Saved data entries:

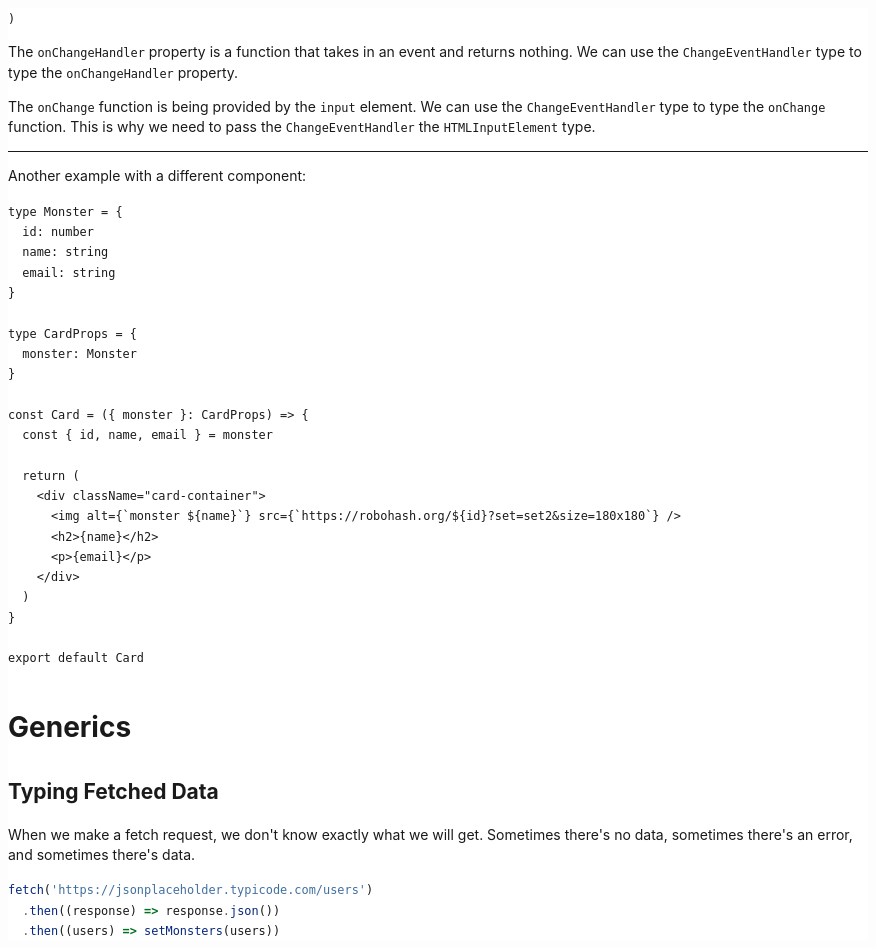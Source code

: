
 ```tsx
)
```

The `onChangeHandler` property is a function that takes in an event and returns nothing. We can use the `ChangeEventHandler` type to type the `onChangeHandler` property.

The `onChange` function is being provided by the `input` element. We can use the `ChangeEventHandler` type to type the `onChange` function. This is why we need to pass the `ChangeEventHandler` the `HTMLInputElement` type.

---

Another example with a different component:

```tsx
type Monster = {
  id: number
  name: string
  email: string
}

type CardProps = {
  monster: Monster
}

const Card = ({ monster }: CardProps) => {
  const { id, name, email } = monster

  return (
    <div className="card-container">
      <img alt={`monster ${name}`} src={`https://robohash.org/${id}?set=set2&size=180x180`} />
      <h2>{name}</h2>
      <p>{email}</p>
    </div>
  )
}

export default Card
```

# Generics

## Typing Fetched Data

When we make a fetch request, we don't know exactly what we will get. Sometimes there's no data, sometimes there's an error, and sometimes there's data.

```ts
fetch('https://jsonplaceholder.typicode.com/users')
  .then((response) => response.json())
  .then((users) => setMonsters(users))
```
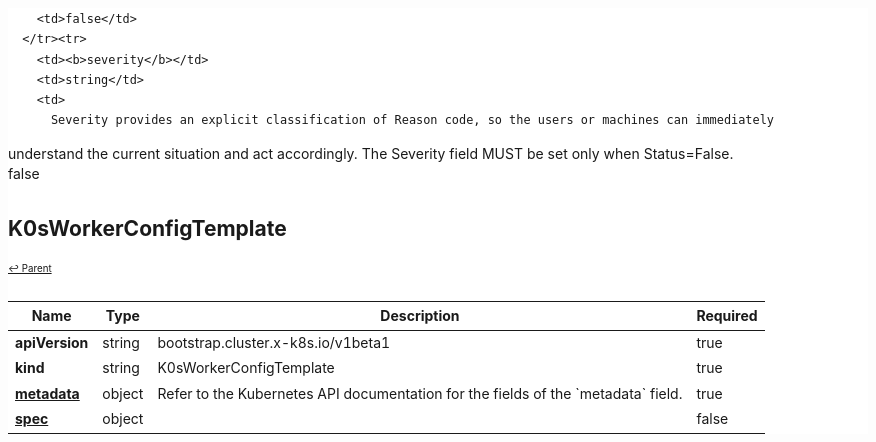         <td>false</td>
      </tr><tr>
        <td><b>severity</b></td>
        <td>string</td>
        <td>
          Severity provides an explicit classification of Reason code, so the users or machines can immediately
understand the current situation and act accordingly.
The Severity field MUST be set only when Status=False.<br/>
        </td>
        <td>false</td>
      </tr></tbody>
</table>

## K0sWorkerConfigTemplate
<sup><sup>[↩ Parent](#bootstrapclusterx-k8siov1beta1 )</sup></sup>








<table>
    <thead>
        <tr>
            <th>Name</th>
            <th>Type</th>
            <th>Description</th>
            <th>Required</th>
        </tr>
    </thead>
    <tbody><tr>
      <td><b>apiVersion</b></td>
      <td>string</td>
      <td>bootstrap.cluster.x-k8s.io/v1beta1</td>
      <td>true</td>
      </tr>
      <tr>
      <td><b>kind</b></td>
      <td>string</td>
      <td>K0sWorkerConfigTemplate</td>
      <td>true</td>
      </tr>
      <tr>
      <td><b><a href="https://kubernetes.io/docs/reference/generated/kubernetes-api/v1.20/#objectmeta-v1-meta">metadata</a></b></td>
      <td>object</td>
      <td>Refer to the Kubernetes API documentation for the fields of the `metadata` field.</td>
      <td>true</td>
      </tr><tr>
        <td><b><a href="#k0sworkerconfigtemplatespec">spec</a></b></td>
        <td>object</td>
        <td>
          <br/>
        </td>
        <td>false</td>
      </tr></tbody>
</table>
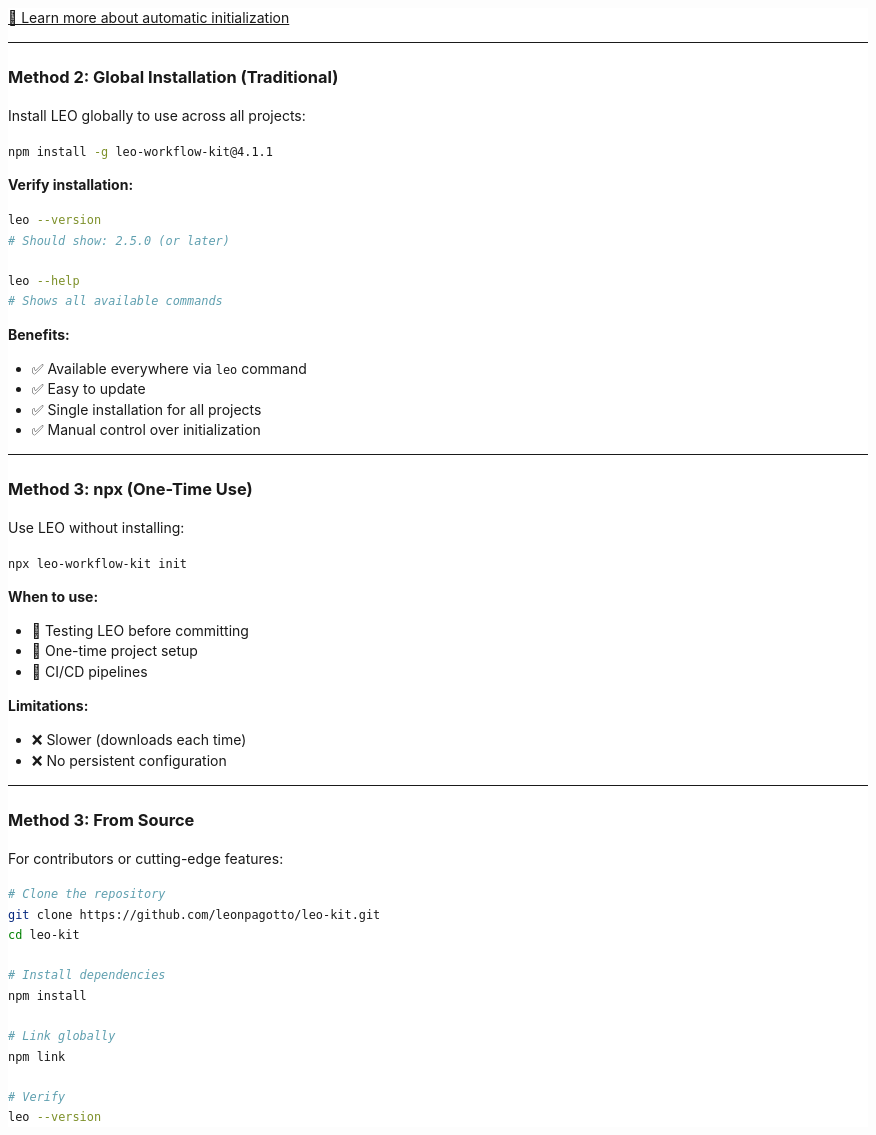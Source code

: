 [📖 Learn more about automatic initialization](../docs/guides/AUTO_INITIALIZATION.md)

---

### Method 2: Global Installation (Traditional)

Install LEO globally to use across all projects:

```bash
npm install -g leo-workflow-kit@4.1.1
```

**Verify installation:**

```bash
leo --version
# Should show: 2.5.0 (or later)

leo --help
# Shows all available commands
```

**Benefits:**

- ✅ Available everywhere via `leo` command
- ✅ Easy to update
- ✅ Single installation for all projects
- ✅ Manual control over initialization

---

### Method 3: npx (One-Time Use)

Use LEO without installing:

```bash
npx leo-workflow-kit init
```

**When to use:**

- 🎯 Testing LEO before committing
- 🎯 One-time project setup
- 🎯 CI/CD pipelines

**Limitations:**

- ❌ Slower (downloads each time)
- ❌ No persistent configuration

---

### Method 3: From Source

For contributors or cutting-edge features:

```bash
# Clone the repository
git clone https://github.com/leonpagotto/leo-kit.git
cd leo-kit

# Install dependencies
npm install

# Link globally
npm link

# Verify
leo --version
```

_DIRECTIONS_
Reproduce the records verbatim, omitting all images they contain.

_ANSWER AREA_
Source code

:
 ```tsx
)
```

The `onChangeHandler` property is a function that takes in an event and returns nothing. We can use the `ChangeEventHandler` type to type the `onChangeHandler` property.

The `onChange` function is being provided by the `input` element. We can use the `ChangeEventHandler` type to type the `onChange` function. This is why we need to pass the `ChangeEventHandler` the `HTMLInputElement` type.

---

Another example with a different component:

```tsx
type Monster = {
  id: number
  name: string
  email: string
}

type CardProps = {
  monster: Monster
}

const Card = ({ monster }: CardProps) => {
  const { id, name, email } = monster

  return (
    <div className="card-container">
      <img alt={`monster ${name}`} src={`https://robohash.org/${id}?set=set2&size=180x180`} />
      <h2>{name}</h2>
      <p>{email}</p>
    </div>
  )
}

export default Card
```

# Generics

## Typing Fetched Data

When we make a fetch request, we don't know exactly what we will get. Sometimes there's no data, sometimes there's an error, and sometimes there's data.

```ts
fetch('https://jsonplaceholder.typicode.com/users')
  .then((response) => response.json())
  .then((users) => setMonsters(users))
```
         <td>false</td>
      </tr><tr>
        <td><b>severity</b></td>
        <td>string</td>
        <td>
          Severity provides an explicit classification of Reason code, so the users or machines can immediately
understand the current situation and act accordingly.
The Severity field MUST be set only when Status=False.<br/>
        </td>
        <td>false</td>
      </tr></tbody>
</table>

## K0sWorkerConfigTemplate
<sup><sup>[↩ Parent](#bootstrapclusterx-k8siov1beta1 )</sup></sup>








<table>
    <thead>
        <tr>
            <th>Name</th>
            <th>Type</th>
            <th>Description</th>
            <th>Required</th>
        </tr>
    </thead>
    <tbody><tr>
      <td><b>apiVersion</b></td>
      <td>string</td>
      <td>bootstrap.cluster.x-k8s.io/v1beta1</td>
      <td>true</td>
      </tr>
      <tr>
      <td><b>kind</b></td>
      <td>string</td>
      <td>K0sWorkerConfigTemplate</td>
      <td>true</td>
      </tr>
      <tr>
      <td><b><a href="https://kubernetes.io/docs/reference/generated/kubernetes-api/v1.20/#objectmeta-v1-meta">metadata</a></b></td>
      <td>object</td>
      <td>Refer to the Kubernetes API documentation for the fields of the `metadata` field.</td>
      <td>true</td>
      </tr><tr>
        <td><b><a href="#k0sworkerconfigtemplatespec">spec</a></b></td>
        <td>object</td>
        <td>
          <br/>
        </td>
        <td>false</td>
      </tr></tbody>
</table>
Source code

: [📖 Learn more about automatic initialization](../docs/guides/AUTO_INITIALIZATION.md)

---

### Method 2: Global Installation (Traditional)

Install LEO globally to use across all projects:

```bash
npm install -g leo-workflow-kit@4.1.1
```

**Verify installation:**

```bash
leo --version
# Should show: 2.5.0 (or later)

leo --help
# Shows all available commands
```

**Benefits:**

- ✅ Available everywhere via `leo` command
- ✅ Easy to update
- ✅ Single installation for all projects
- ✅ Manual control over initialization

---

### Method 3: npx (One-Time Use)

Use LEO without installing:

```bash
npx leo-workflow-kit init
```

**When to use:**

- 🎯 Testing LEO before committing
- 🎯 One-time project setup
- 🎯 CI/CD pipelines

**Limitations:**

- ❌ Slower (downloads each time)
- ❌ No persistent configuration

---

### Method 3: From Source

For contributors or cutting-edge features:

```bash
# Clone the repository
git clone https://github.com/leonpagotto/leo-kit.git
cd leo-kit

# Install dependencies
npm install

# Link globally
npm link

# Verify
leo --version
```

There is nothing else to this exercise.